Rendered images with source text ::
+===+

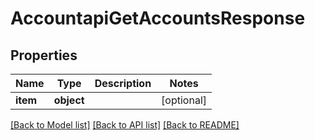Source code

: # AccountapiGetAccountsResponse

## Properties
Name | Type | Description | Notes
------------ | ------------- | ------------- | -------------
**item** | **object** |  | [optional] 

[[Back to Model list]](../README.md#documentation-for-models) [[Back to API list]](../README.md#documentation-for-api-endpoints) [[Back to README]](../README.md)

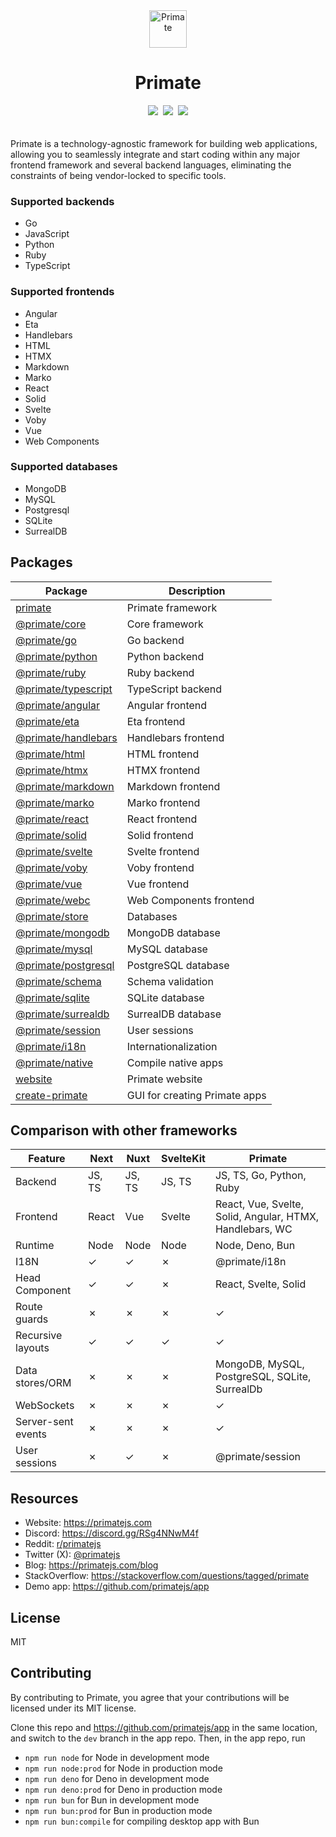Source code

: <div align="center">
<img src="https://raw.githubusercontent.com/primatejs/primate/master/assets/logo.svg" alt="Primate" width="60"/>
<h1>Primate</h1>    	
<a href="https://primatejs.com/guide/getting-started"><img src="https://img.shields.io/badge/read%20guide-555555?style=for-the-badge"></a>
&nbsp;<a href="https://npmjs.com/primate"><img src="https://img.shields.io/badge/npm%20create%20primate@latest-a16836?style=for-the-badge"></a>
&nbsp;<a href="https://discord.gg/RSg4NNwM4f"><img src="https://img.shields.io/discord/1256590312177012806?style=for-the-badge&label=chat&logoColor=fff&color=5865f2"></a>
</div>
<br><br>
Primate is a technology-agnostic framework for building web applications,
allowing you to seamlessly integrate and start coding within any major frontend
framework and several backend languages, eliminating the constraints of being
vendor-locked to specific tools. 

### Supported backends

- Go
- JavaScript
- Python
- Ruby
- TypeScript

### Supported frontends

- Angular
- Eta
- Handlebars
- HTML
- HTMX
- Markdown
- Marko
- React
- Solid
- Svelte
- Voby
- Vue
- Web Components

### Supported databases

- MongoDB
- MySQL
- Postgresql
- SQLite
- SurrealDB

## Packages

| Package                                     | Description                   |
|---------------------------------------------|-------------------------------|
|[primate](packages/primate)                  | Primate framework             |
|[@primate/core](packages/core)               | Core framework                |
|[@primate/go](packages/go)                   | Go backend                    |
|[@primate/python](packages/python)           | Python backend                |
|[@primate/ruby](packages/ruby)               | Ruby backend                  |
|[@primate/typescript](packages/typescript)   | TypeScript backend            |
|[@primate/angular](packages/angular)         | Angular frontend              |
|[@primate/eta](packages/eta)                 | Eta frontend                  |
|[@primate/handlebars](packages/handlebars)   | Handlebars frontend           |
|[@primate/html](packages/html)               | HTML frontend                 |
|[@primate/htmx](packages/htmx)               | HTMX frontend                 |
|[@primate/markdown](packages/markdown)       | Markdown frontend             |
|[@primate/marko](packages/marko)             | Marko frontend                |
|[@primate/react](packages/react)             | React frontend                |
|[@primate/solid](packages/solid)             | Solid frontend                |
|[@primate/svelte](packages/svelte)           | Svelte frontend               |
|[@primate/voby](packages/voby)               | Voby frontend                 |
|[@primate/vue](packages/vue)                 | Vue frontend                  |
|[@primate/webc](packages/webc)               | Web Components frontend       |
|[@primate/store](packages/store)             | Databases                     |
|[@primate/mongodb](packages/mongodb)         | MongoDB database              |
|[@primate/mysql](packages/mysql)             | MySQL database                |
|[@primate/postgresql](packages/postgresql)   | PostgreSQL database           |
|[@primate/schema](packages/schema)           | Schema validation             |
|[@primate/sqlite](packages/sqlite)           | SQLite database               |
|[@primate/surrealdb](packages/surrealdb)     | SurrealDB database            |
|[@primate/session](packages/session)         | User sessions                 |
|[@primate/i18n](packages/i18n)               | Internationalization          |
|[@primate/native](packages/native)           | Compile native apps           |
|[website](packages/website)                  | Primate website               |
|[create-primate](packages/create-primate)    | GUI for creating Primate apps |

## Comparison with other frameworks

|Feature           |Next  |Nuxt  |SvelteKit|Primate                                                 |
|------------------|------|------|---------|--------------------------------------------------------|
|Backend           |JS, TS|JS, TS|JS, TS   |JS, TS, Go, Python, Ruby                                |
|Frontend          |React |Vue   |Svelte   |React, Vue, Svelte, Solid, Angular, HTMX, Handlebars, WC|
|Runtime           |Node  |Node  |Node     |Node, Deno, Bun                                         |
|I18N              |✓     |✓     |✗        |@primate/i18n                                           |
|Head Component    |✓     |✓     |✗        |React, Svelte, Solid                                    |
|Route guards      |✗     |✗     |✗        |✓                                                       |
|Recursive layouts |✓     |✓     |✓        |✓                                                       |
|Data stores/ORM   |✗     |✗     |✗        |MongoDB, MySQL, PostgreSQL, SQLite, SurrealDb           |
|WebSockets        |✗     |✗     |✗        |✓                                                       |
|Server-sent events|✗     |✗     |✗        |✓                                                       |
|User sessions     |✗     |✓     |✗        |@primate/session                                        |

## Resources

* Website: https://primatejs.com
* Discord: https://discord.gg/RSg4NNwM4f
* Reddit: [r/primatejs](https://reddit.com/r/primatejs)
* Twitter (X): [@primatejs](https://x.com/primatejs)
* Blog: https://primatejs.com/blog
* StackOverflow: https://stackoverflow.com/questions/tagged/primate
* Demo app: https://github.com/primatejs/app

## License

MIT

## Contributing

By contributing to Primate, you agree that your contributions will be licensed
under its MIT license.

Clone this repo and https://github.com/primatejs/app in the same location,
and switch to the `dev` branch in the app repo. Then, in the app repo, run

* `npm run node` for Node in development mode
* `npm run node:prod` for Node in production mode
* `npm run deno` for Deno in development mode
* `npm run deno:prod` for Deno in production mode
* `npm run bun` for Bun in development mode
* `npm run bun:prod` for Bun in production mode
* `npm run bun:compile` for compiling desktop app with Bun

[read guide]: https://primatejs.com/guide/getting-started
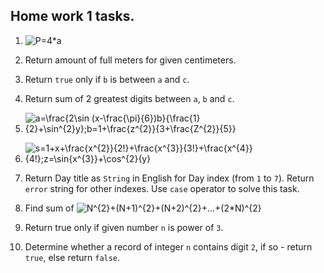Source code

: Home work 1 tasks.
-----------------------

1. ![P=4*a][task1]

2. Return amount of full meters for given centimeters.

3. Return `true` only if `b` is between `a` and `c`.

4. Return sum of 2 greatest digits between `a`, `b` and `c`.
 
5. ![a=\frac{2\sin (x-\frac{\pi}{6})b}{\frac{1}{2}+\sin^{2}y};b=1+\frac{z^{2}}{3+\frac{Z^{2}}{5}}][task5]

6. ![s=1+x+\frac{x^{2}}{2!}+\frac{x^{3}}{3!}+\frac{x^{4}}{4!};z=\sin{x^{3}}+\cos^{2}{y}][task6]

7. Return Day title as `String` in English for Day index (from `1` to `7`). 
Return `error` string for other indexes. 
Use `case` operator to solve this task.

8. Find sum of ![N^{2}+(N+1)^{2}+(N+2)^{2}+...+(2*N)^{2}][task8]

9. Return true only if given number `n` is power of `3`.

10. Determine whether a record of integer `n` contains digit `2`, if so - return `true`, else return `false`.

[task1]: https://github.com/ChangeRequest/hw1/raw/master/.images/task1.png

[task5]: https://github.com/ChangeRequest/hw1/raw/master/.images/task5.png

[task6]: https://github.com/ChangeRequest/hw1/raw/master/.images/task6.png

[task8]: https://github.com/ChangeRequest/hw1/raw/master/.images/task8.png
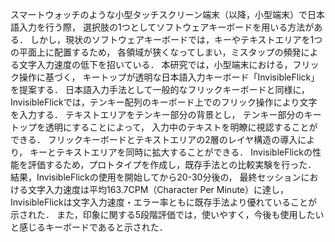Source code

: スマートウォッチのような小型タッチスクリーン端末（以降，小型端末）で日本語入力を行う際，
選択肢の1つとしてソフトウェアキーボードを用いる方法がある．
しかし，現状のソフトウェアキーボードでは，キーやテキストエリアを1つの平面上に配置するため，
各領域が狭くなってしまい，ミスタップの頻発による文字入力速度の低下を招いている．
本研究では，小型端末における，フリック操作に基づく，
キートップが透明な日本語入力キーボード「InvisibleFlick」を提案する．
日本語入力手法として一般的なフリックキーボードと同様に，
InvisibleFlickでは，テンキー配列のキーボード上でのフリック操作により文字を入力する．
テキストエリアをテンキー部分の背景とし，
テンキー部分のキートップを透明にすることによって，
入力中のテキストを明瞭に視認することができる．
フリックキーボードとテキストエリアの2層のレイヤ構造の導入により，
キーとテキストエリアを同時に拡大することができる．
InvisibleFlickの性能を評価するため，プロトタイプを作成し，既存手法との比較実験を行った．
結果，InvisibleFlickの使用を開始してから20-30分後の，
最終セッションにおける文字入力速度は平均163.7CPM（Character Per Minute）に達し，
InvisibleFlickは文字入力速度・エラー率ともに既存手法より優れていることが示された．
また，印象に関する5段階評価では，使いやすく，今後も使用したいと感じるキーボードであると示された．
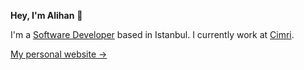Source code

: **Hey, I'm Alihan** 👋

I'm a [Software Developer](https://www.linkedin.com/in/alihan-ayaz/) based in Istanbul. I currently work at [Cimri](https://www.cimri.com).

[My personal website &rarr;](https://alihan.dev)<br />
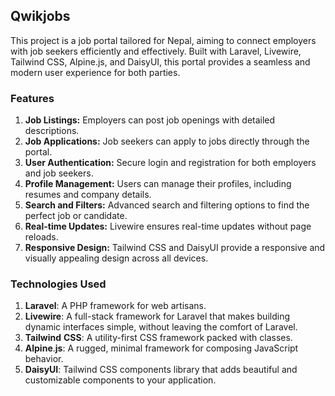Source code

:## Qwikjobs
This project is a job portal tailored for Nepal, aiming to connect employers with job seekers efficiently and effectively. Built with Laravel, Livewire, Tailwind CSS, Alpine.js, and DaisyUI, this portal provides a seamless and modern user experience for both parties.

### Features
1. **Job Listings:** Employers can post job openings with detailed descriptions.
2. **Job Applications:** Job seekers can apply to jobs directly through the portal.
3. **User Authentication:** Secure login and registration for both employers and job seekers.
4. **Profile Management:** Users can manage their profiles, including resumes and company details.
5. **Search and Filters:** Advanced search and filtering options to find the perfect job or candidate.
6. **Real-time Updates:** Livewire ensures real-time updates without page reloads.
7. **Responsive Design:** Tailwind CSS and DaisyUI provide a responsive and visually appealing design across all devices.

### Technologies Used
1. **Laravel**: A PHP framework for web artisans.
2. **Livewire**: A full-stack framework for Laravel that makes building dynamic interfaces simple, without leaving the comfort of Laravel.
3. **Tailwind** **CSS**: A utility-first CSS framework packed with classes.
4. **Alpine**.**js**: A rugged, minimal framework for composing JavaScript behavior.
5. **DaisyUI**: Tailwind CSS components library that adds beautiful and customizable components to your application.

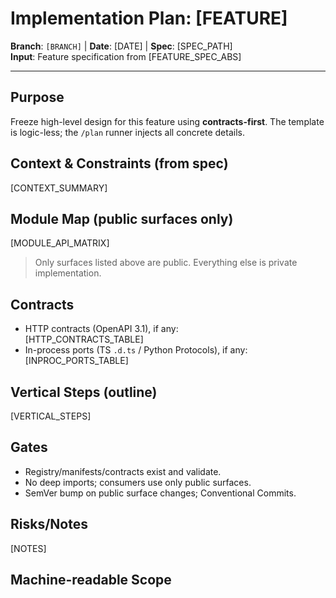 # Implementation Plan: [FEATURE]

**Branch**: `[BRANCH]` | **Date**: [DATE] | **Spec**: [SPEC_PATH]  
**Input**: Feature specification from [FEATURE_SPEC_ABS]

---

## Purpose
Freeze high-level design for this feature using **contracts-first**. The template is logic-less; the `/plan` runner injects all concrete details.

## Context & Constraints (from spec)
[CONTEXT_SUMMARY]

## Module Map (public surfaces only)
[MODULE_API_MATRIX]

> Only surfaces listed above are public. Everything else is private implementation.

## Contracts
- HTTP contracts (OpenAPI 3.1), if any:  
[HTTP_CONTRACTS_TABLE]
- In-process ports (TS `.d.ts` / Python Protocols), if any:  
[INPROC_PORTS_TABLE]

## Vertical Steps (outline)
[VERTICAL_STEPS]

## Gates
- Registry/manifests/contracts exist and validate.
- No deep imports; consumers use only public surfaces.
- SemVer bump on public surface changes; Conventional Commits.

## Risks/Notes
[NOTES]

## Machine-readable Scope
<!-- TARGET_MODULES:BEGIN
[TBD by /plan runner]
TARGET_MODULES:END -->
<!-- ROUTER_OWNER: [TBD or empty] -->
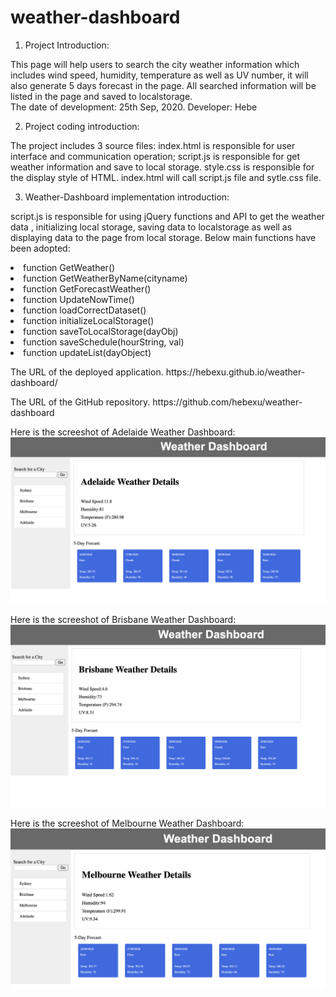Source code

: # weather-dashboard

1. Project Introduction:

This page will help users to search the city weather information which includes wind speed, humidity, temperature as well as UV number, it will also generate 5 days forecast in the page. All searched information will be listed in the page and saved to localstorage.  
The date of development: 25th Sep, 2020.
Developer: Hebe

2. Project coding introduction:

The project includes 3 source files: index.html is responsible for user interface and communication operation; script.js is responsible for get weather information and save to local storage. style.css is responsible for the display style of HTML. index.html will call script.js file and sytle.css file.

3. Weather-Dashboard implementation introduction:

script.js is responsible for using jQuery functions and API to get the weather data ,  initializing local storage, saving data to localstorage as well as displaying data to the page from local storage. Below main functions have been adopted:

<p><li>function GetWeather()</li>
<li>function GetWeatherByName(cityname)</li>
<li>function GetForecastWeather()</li>
<li>function UpdateNowTime()</li>
<li>function loadCorrectDataset()</li>
<li>function initializeLocalStorage()</li>
<li>function saveToLocalStorage(dayObj)</li>
<li>function saveSchedule(hourString, val)</li>
<li>function updateList(dayObject)</li></p>

<p>The URL of the deployed application.
https://hebexu.github.io/weather-dashboard/</p>

<p>The URL of the GitHub repository.
https://github.com/hebexu/weather-dashboard</p>

Here is the screeshot of Adelaide Weather Dashboard:
![Adelaide Weather Details](https://github.com/hebexu/weather-dashboard/blob/master/asset/Adelaide%20Weather.png)

Here is the screeshot of Brisbane Weather Dashboard:
![Brisbane Weather Details](https://github.com/hebexu/weather-dashboard/blob/master/asset/Brisbane%20Weather.png)

Here is the screeshot of Melbourne Weather Dashboard:
![Melbourne Weather Details](https://github.com/hebexu/weather-dashboard/blob/master/asset/Melbourne%20Weather.png)
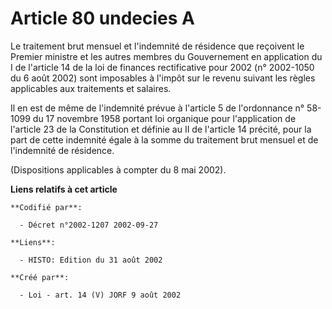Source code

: # Article 80 undecies A

Le traitement brut mensuel et l'indemnité de résidence que reçoivent le Premier ministre et les autres membres du
Gouvernement en application du I de l'article 14 de la loi de finances rectificative pour 2002 (n° 2002-1050 du 6 août 2002)
sont imposables à l'impôt sur le revenu suivant les règles applicables aux traitements et salaires.

Il en est de même de l'indemnité prévue à l'article 5 de l'ordonnance n° 58-1099 du 17 novembre 1958 portant loi organique
pour l'application de l'article 23 de la Constitution et définie au II de l'article 14 précité, pour la part de cette
indemnité égale à la somme du traitement brut mensuel et de l'indemnité de résidence.

(Dispositions applicables à compter du 8 mai 2002).

**Liens relatifs à cet article**

	**Codifié par**:

	  - Décret n°2002-1207 2002-09-27

	**Liens**:

	  - HISTO: Edition du 31 août 2002

	**Créé par**:

	  - Loi - art. 14 (V) JORF 9 août 2002
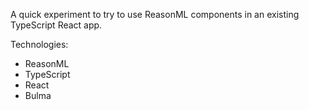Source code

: A quick experiment to try to use ReasonML components in an existing TypeScript React app.

Technologies:

- ReasonML
- TypeScript
- React
- Bulma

+===+

What to produce :: Leaving out each picture, repeat exactly the lines above from the one that contains "- HTTP contracts" through the one that contains "3. Weather-Dashboard implementation".

Answer for this exercise ::
- HTTP contracts (OpenAPI 3.1), if any:  
[HTTP_CONTRACTS_TABLE]
- In-process ports (TS `.d.ts` / Python Protocols), if any:  
[INPROC_PORTS_TABLE]

## Vertical Steps (outline)
[VERTICAL_STEPS]

## Gates
- Registry/manifests/contracts exist and validate.
- No deep imports; consumers use only public surfaces.
- SemVer bump on public surface changes; Conventional Commits.

## Risks/Notes
[NOTES]

## Machine-readable Scope
<!-- TARGET_MODULES:BEGIN
[TBD by /plan runner]
TARGET_MODULES:END -->
<!-- ROUTER_OWNER: [TBD or empty] -->
Source code

: # weather-dashboard

1. Project Introduction:

This page will help users to search the city weather information which includes wind speed, humidity, temperature as well as UV number, it will also generate 5 days forecast in the page. All searched information will be listed in the page and saved to localstorage.  
The date of development: 25th Sep, 2020.
Developer: Hebe

2. Project coding introduction:

The project includes 3 source files: index.html is responsible for user interface and communication operation; script.js is responsible for get weather information and save to local storage. style.css is responsible for the display style of HTML. index.html will call script.js file and sytle.css file.

3. Weather-Dashboard implementation introduction:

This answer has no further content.